**Action item**
Entries follow. Return each line that contains the word "root".

::: Provided records :::

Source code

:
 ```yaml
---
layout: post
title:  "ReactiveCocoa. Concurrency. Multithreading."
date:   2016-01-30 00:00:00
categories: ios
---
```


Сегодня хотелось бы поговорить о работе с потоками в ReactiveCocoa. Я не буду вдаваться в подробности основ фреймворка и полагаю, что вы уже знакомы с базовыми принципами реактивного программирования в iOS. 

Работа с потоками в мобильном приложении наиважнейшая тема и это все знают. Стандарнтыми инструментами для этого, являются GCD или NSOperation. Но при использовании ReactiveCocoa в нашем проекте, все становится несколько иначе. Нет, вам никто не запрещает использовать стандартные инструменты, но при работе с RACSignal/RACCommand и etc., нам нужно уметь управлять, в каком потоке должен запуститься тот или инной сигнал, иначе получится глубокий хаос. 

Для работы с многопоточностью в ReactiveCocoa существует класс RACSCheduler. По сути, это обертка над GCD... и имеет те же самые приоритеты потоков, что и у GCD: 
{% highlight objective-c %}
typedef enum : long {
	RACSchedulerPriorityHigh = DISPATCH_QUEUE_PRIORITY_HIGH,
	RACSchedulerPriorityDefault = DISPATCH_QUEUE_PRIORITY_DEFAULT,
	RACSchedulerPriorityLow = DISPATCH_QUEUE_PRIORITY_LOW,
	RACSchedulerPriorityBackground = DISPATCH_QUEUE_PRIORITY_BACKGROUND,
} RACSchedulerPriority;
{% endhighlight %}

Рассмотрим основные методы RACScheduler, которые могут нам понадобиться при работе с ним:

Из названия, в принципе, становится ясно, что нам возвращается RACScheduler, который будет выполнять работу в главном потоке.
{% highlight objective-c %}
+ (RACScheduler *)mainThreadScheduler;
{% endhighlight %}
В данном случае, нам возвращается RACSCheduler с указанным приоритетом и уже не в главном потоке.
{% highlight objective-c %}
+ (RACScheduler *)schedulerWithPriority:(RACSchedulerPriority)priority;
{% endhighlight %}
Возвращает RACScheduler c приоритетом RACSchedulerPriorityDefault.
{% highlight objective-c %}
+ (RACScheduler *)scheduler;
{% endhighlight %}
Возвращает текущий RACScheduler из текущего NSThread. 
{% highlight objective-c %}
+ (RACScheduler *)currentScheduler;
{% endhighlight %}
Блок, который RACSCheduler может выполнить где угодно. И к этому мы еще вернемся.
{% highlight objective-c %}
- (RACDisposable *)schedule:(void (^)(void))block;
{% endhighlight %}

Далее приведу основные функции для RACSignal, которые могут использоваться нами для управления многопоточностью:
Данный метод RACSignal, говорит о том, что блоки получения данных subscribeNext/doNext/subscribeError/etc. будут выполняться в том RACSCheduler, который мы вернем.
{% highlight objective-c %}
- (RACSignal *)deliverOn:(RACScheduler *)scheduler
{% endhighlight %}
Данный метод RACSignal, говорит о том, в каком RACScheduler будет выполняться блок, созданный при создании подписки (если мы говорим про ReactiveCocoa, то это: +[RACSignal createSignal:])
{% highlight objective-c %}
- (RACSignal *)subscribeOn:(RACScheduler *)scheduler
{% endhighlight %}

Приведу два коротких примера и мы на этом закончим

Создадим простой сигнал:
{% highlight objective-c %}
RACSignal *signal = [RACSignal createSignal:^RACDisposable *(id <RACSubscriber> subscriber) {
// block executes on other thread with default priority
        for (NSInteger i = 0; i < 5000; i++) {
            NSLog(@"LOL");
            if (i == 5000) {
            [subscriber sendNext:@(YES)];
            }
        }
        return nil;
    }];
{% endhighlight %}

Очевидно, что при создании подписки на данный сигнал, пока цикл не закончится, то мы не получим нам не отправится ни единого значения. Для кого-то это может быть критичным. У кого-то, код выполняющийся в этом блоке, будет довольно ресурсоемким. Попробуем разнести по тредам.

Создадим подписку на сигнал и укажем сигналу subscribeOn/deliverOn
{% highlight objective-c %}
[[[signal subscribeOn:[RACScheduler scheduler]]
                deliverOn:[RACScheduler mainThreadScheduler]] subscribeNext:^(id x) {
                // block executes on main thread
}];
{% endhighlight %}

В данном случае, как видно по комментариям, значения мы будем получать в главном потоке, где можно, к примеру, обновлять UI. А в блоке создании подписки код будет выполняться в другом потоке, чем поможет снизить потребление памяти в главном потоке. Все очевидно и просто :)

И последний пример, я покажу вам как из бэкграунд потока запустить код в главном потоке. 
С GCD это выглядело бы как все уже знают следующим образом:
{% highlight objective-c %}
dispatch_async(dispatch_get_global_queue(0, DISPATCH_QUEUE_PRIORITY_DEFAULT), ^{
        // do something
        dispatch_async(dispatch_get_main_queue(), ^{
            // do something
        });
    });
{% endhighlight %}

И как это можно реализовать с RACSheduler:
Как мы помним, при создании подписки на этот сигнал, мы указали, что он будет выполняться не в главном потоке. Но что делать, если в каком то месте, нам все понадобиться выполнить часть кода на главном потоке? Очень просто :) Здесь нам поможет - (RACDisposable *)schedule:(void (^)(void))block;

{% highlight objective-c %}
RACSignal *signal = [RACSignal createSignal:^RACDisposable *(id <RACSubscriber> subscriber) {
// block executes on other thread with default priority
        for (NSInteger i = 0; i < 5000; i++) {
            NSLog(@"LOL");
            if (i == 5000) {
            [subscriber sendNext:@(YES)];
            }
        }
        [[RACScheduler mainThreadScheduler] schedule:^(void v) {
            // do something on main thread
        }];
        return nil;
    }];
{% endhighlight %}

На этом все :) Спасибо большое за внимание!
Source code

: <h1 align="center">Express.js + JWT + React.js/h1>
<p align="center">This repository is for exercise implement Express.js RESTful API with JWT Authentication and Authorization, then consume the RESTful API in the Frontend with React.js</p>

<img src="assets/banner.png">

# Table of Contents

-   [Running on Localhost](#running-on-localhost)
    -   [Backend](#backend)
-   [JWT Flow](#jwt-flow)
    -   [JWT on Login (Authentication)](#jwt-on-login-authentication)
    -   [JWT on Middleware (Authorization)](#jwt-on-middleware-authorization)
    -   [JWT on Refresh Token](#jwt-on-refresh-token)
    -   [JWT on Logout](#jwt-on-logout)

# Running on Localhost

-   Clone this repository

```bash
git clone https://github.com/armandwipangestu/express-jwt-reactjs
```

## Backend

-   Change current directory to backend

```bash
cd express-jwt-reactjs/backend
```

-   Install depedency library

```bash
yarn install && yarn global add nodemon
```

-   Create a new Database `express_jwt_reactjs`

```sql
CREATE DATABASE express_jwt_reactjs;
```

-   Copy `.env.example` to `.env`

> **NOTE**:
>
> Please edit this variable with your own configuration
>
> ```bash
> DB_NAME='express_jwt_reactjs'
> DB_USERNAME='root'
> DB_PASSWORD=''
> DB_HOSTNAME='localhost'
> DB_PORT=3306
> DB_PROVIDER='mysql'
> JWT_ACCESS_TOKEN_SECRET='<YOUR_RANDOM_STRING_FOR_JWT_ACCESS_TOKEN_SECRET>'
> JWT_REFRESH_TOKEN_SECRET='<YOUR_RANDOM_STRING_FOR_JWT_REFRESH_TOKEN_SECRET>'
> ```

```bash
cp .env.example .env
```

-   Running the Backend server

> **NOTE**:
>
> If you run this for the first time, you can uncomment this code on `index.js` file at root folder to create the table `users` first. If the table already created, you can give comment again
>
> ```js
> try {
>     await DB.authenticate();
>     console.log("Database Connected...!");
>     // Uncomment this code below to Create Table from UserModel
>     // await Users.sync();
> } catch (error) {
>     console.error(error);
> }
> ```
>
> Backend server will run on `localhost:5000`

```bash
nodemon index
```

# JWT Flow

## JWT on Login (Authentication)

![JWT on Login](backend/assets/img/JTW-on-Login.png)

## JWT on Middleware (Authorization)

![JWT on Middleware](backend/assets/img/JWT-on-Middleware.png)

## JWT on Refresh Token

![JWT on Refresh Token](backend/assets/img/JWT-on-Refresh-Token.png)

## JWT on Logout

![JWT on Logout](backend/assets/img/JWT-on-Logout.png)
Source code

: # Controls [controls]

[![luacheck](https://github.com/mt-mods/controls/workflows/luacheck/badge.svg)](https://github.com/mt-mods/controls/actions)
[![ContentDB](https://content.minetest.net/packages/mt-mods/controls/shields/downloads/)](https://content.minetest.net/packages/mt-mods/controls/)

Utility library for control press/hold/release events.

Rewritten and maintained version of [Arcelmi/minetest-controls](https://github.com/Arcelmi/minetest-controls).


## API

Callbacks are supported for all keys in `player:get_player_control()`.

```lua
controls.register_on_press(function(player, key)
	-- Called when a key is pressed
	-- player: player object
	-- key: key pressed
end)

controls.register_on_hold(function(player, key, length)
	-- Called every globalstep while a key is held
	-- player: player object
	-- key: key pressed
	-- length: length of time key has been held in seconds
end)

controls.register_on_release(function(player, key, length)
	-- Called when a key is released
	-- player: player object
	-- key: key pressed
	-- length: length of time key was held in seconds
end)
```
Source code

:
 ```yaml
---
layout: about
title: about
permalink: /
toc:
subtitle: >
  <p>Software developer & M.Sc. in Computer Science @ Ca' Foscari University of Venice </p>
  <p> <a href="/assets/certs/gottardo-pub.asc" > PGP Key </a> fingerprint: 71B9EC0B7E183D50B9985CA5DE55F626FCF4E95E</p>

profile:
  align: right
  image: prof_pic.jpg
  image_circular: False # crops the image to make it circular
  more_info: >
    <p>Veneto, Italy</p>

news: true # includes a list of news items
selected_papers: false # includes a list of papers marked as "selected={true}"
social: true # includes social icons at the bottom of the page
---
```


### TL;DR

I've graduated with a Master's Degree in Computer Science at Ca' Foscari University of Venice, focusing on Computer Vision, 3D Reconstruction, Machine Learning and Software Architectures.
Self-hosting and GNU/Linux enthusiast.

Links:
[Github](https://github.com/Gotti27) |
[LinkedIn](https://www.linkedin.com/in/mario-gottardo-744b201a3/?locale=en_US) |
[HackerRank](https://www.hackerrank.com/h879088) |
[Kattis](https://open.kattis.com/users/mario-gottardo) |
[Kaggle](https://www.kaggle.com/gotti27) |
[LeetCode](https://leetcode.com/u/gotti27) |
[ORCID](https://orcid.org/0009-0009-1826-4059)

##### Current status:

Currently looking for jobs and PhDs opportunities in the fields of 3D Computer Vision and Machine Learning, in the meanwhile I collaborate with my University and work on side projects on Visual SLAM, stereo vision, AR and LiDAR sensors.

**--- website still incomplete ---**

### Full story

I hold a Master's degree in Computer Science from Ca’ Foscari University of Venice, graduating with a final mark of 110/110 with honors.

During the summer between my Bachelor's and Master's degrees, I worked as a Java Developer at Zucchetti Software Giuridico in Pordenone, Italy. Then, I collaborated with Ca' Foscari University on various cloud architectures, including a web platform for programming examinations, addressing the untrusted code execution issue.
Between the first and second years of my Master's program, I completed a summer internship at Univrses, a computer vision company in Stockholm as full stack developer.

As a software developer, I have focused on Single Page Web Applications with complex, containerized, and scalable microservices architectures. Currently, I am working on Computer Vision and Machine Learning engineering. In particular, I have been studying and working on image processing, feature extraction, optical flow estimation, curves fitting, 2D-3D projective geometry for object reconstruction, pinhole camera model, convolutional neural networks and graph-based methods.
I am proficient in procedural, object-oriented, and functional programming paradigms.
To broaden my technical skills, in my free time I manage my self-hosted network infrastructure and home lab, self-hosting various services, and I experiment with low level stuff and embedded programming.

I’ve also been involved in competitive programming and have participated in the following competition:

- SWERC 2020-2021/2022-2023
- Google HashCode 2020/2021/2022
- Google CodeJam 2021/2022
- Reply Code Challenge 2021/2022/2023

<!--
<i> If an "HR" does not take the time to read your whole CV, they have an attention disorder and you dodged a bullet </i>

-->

:::

**Solution**
> DB_USERNAME='root'
> If you run this for the first time, you can uncomment this code on `index.js` file at root folder to create the table `users` first. If the table already created, you can give comment again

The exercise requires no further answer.